:: DATA RECORDS ::

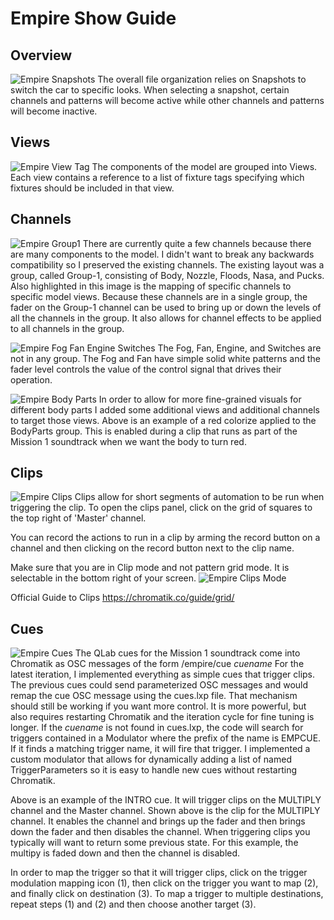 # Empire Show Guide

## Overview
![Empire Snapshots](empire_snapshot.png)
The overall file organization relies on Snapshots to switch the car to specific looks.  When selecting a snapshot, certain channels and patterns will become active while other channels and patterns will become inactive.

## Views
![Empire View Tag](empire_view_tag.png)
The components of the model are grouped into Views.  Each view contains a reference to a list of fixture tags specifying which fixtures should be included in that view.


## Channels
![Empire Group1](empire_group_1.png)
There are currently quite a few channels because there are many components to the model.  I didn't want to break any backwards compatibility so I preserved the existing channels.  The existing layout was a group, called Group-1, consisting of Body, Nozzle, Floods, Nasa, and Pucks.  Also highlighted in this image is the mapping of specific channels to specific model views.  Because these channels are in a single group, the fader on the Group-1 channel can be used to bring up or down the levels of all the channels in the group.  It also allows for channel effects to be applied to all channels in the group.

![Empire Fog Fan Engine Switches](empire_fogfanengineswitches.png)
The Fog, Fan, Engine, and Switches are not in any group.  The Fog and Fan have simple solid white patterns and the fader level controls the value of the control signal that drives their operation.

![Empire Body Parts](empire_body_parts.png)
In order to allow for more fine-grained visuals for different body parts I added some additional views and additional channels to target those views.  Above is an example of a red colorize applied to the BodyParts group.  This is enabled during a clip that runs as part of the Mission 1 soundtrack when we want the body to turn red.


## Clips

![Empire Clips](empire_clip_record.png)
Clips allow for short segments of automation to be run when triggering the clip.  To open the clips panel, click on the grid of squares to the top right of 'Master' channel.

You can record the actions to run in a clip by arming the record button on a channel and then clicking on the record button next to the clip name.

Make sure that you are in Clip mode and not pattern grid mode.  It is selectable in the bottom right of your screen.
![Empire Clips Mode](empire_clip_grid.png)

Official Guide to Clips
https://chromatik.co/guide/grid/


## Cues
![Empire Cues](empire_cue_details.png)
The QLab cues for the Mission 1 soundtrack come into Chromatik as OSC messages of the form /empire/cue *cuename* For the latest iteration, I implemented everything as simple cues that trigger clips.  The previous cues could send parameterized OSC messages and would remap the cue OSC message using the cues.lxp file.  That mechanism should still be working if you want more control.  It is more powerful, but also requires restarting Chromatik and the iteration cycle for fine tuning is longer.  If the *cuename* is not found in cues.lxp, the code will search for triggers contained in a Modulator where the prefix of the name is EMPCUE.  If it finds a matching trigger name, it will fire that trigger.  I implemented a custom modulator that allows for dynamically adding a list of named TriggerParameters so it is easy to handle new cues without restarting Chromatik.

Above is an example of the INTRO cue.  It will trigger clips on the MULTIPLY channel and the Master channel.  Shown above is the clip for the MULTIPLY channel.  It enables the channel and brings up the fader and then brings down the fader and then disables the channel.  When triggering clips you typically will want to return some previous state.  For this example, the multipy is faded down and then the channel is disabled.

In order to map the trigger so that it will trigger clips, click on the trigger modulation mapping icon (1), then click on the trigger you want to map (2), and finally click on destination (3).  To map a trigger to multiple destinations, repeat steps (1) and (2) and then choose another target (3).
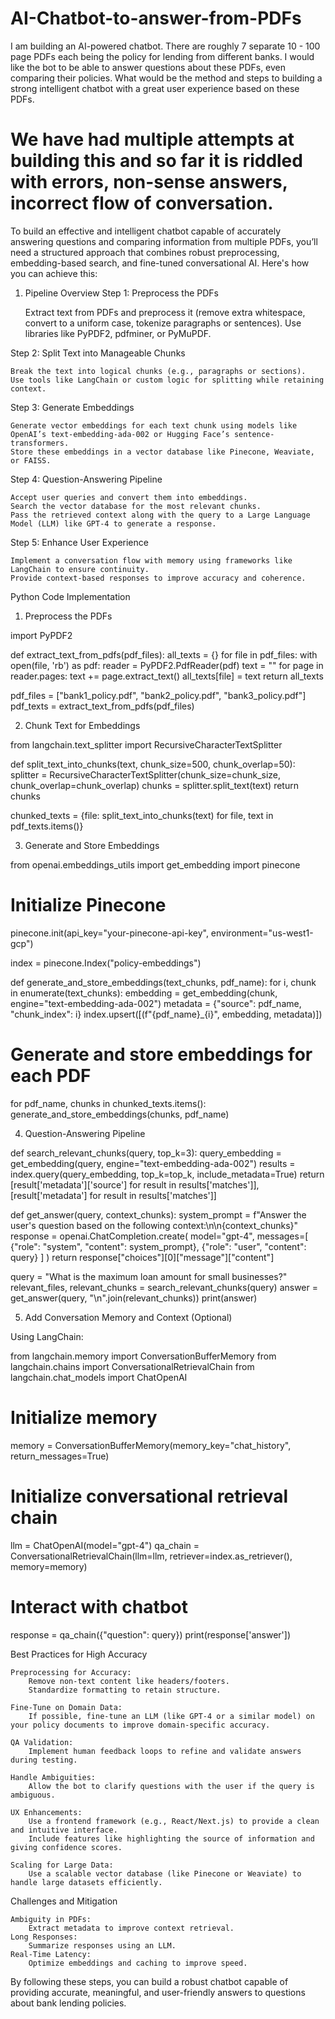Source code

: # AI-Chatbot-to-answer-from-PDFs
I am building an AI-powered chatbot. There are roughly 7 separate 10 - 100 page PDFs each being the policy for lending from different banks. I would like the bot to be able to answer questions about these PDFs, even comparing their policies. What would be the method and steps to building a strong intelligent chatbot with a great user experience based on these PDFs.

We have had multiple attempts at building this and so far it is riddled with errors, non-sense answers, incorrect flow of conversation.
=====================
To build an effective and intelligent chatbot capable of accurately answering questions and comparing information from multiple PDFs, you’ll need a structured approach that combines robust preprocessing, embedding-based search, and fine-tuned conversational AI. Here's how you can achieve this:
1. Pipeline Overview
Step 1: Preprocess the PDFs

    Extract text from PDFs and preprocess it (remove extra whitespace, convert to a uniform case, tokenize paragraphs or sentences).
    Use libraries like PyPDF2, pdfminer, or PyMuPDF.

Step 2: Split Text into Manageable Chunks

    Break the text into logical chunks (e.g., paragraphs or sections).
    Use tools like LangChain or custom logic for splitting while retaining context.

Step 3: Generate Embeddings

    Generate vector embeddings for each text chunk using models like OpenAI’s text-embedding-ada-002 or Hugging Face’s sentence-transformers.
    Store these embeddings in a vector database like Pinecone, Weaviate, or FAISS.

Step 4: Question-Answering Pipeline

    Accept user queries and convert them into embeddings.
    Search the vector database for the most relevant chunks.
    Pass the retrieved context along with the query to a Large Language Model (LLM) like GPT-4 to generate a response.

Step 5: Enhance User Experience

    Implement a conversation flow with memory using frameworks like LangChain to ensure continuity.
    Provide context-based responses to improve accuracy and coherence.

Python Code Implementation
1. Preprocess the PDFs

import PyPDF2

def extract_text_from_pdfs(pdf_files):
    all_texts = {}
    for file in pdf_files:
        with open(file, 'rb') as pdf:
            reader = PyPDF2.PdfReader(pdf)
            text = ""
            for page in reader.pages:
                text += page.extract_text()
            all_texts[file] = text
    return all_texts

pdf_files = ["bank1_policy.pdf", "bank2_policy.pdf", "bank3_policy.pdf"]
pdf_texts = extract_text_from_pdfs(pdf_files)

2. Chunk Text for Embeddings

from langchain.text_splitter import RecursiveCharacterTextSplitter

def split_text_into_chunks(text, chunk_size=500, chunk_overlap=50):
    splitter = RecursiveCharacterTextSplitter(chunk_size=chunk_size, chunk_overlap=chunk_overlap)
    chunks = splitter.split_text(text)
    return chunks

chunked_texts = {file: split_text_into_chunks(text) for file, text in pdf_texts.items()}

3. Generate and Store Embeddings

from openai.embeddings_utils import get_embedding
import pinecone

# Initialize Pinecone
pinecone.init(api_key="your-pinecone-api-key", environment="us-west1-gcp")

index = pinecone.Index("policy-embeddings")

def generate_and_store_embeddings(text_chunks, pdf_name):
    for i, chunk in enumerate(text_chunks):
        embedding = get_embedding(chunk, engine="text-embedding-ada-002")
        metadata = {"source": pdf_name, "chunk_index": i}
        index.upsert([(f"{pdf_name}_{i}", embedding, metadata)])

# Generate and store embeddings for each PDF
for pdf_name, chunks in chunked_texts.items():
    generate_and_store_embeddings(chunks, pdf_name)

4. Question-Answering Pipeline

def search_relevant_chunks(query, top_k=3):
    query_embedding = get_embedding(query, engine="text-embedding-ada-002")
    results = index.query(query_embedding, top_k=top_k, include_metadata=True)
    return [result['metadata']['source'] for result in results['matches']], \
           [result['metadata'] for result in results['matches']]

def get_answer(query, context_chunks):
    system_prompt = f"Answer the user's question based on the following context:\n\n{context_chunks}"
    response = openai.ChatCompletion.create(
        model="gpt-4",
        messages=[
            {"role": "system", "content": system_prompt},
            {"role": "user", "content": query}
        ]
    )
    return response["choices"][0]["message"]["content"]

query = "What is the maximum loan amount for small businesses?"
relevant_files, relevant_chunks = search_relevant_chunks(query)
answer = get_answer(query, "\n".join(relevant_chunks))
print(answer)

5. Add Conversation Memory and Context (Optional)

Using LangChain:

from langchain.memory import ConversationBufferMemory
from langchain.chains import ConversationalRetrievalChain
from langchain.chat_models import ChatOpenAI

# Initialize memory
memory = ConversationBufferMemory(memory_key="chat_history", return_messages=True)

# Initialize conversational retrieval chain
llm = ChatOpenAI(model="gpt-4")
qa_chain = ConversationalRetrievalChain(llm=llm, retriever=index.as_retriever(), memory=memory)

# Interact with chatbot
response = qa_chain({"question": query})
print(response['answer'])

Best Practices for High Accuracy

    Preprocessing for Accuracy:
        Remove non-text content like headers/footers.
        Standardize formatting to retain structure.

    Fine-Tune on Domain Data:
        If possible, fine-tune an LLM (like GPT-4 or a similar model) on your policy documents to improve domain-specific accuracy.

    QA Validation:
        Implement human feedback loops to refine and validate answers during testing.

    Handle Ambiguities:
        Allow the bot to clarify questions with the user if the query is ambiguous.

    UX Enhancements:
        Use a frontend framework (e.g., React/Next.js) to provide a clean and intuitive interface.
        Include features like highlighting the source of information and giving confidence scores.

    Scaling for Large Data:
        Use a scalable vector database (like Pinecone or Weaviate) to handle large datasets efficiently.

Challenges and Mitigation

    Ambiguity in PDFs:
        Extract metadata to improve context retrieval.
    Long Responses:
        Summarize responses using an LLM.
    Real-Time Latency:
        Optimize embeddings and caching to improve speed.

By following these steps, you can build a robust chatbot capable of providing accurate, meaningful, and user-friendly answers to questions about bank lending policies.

:::

# EXERCISE REQUIREMENTS
Using the entries above, repeat only the lines from the one containing "To build an" through the one containing "Use libraries like", end lines included.

# TASK RESPONSE
To build an effective and intelligent chatbot capable of accurately answering questions and comparing information from multiple PDFs, you’ll need a structured approach that combines robust preprocessing, embedding-based search, and fine-tuned conversational AI. Here's how you can achieve this:
1. Pipeline Overview
Step 1: Preprocess the PDFs

    Extract text from PDFs and preprocess it (remove extra whitespace, convert to a uniform case, tokenize paragraphs or sentences).
    Use libraries like PyPDF2, pdfminer, or PyMuPDF.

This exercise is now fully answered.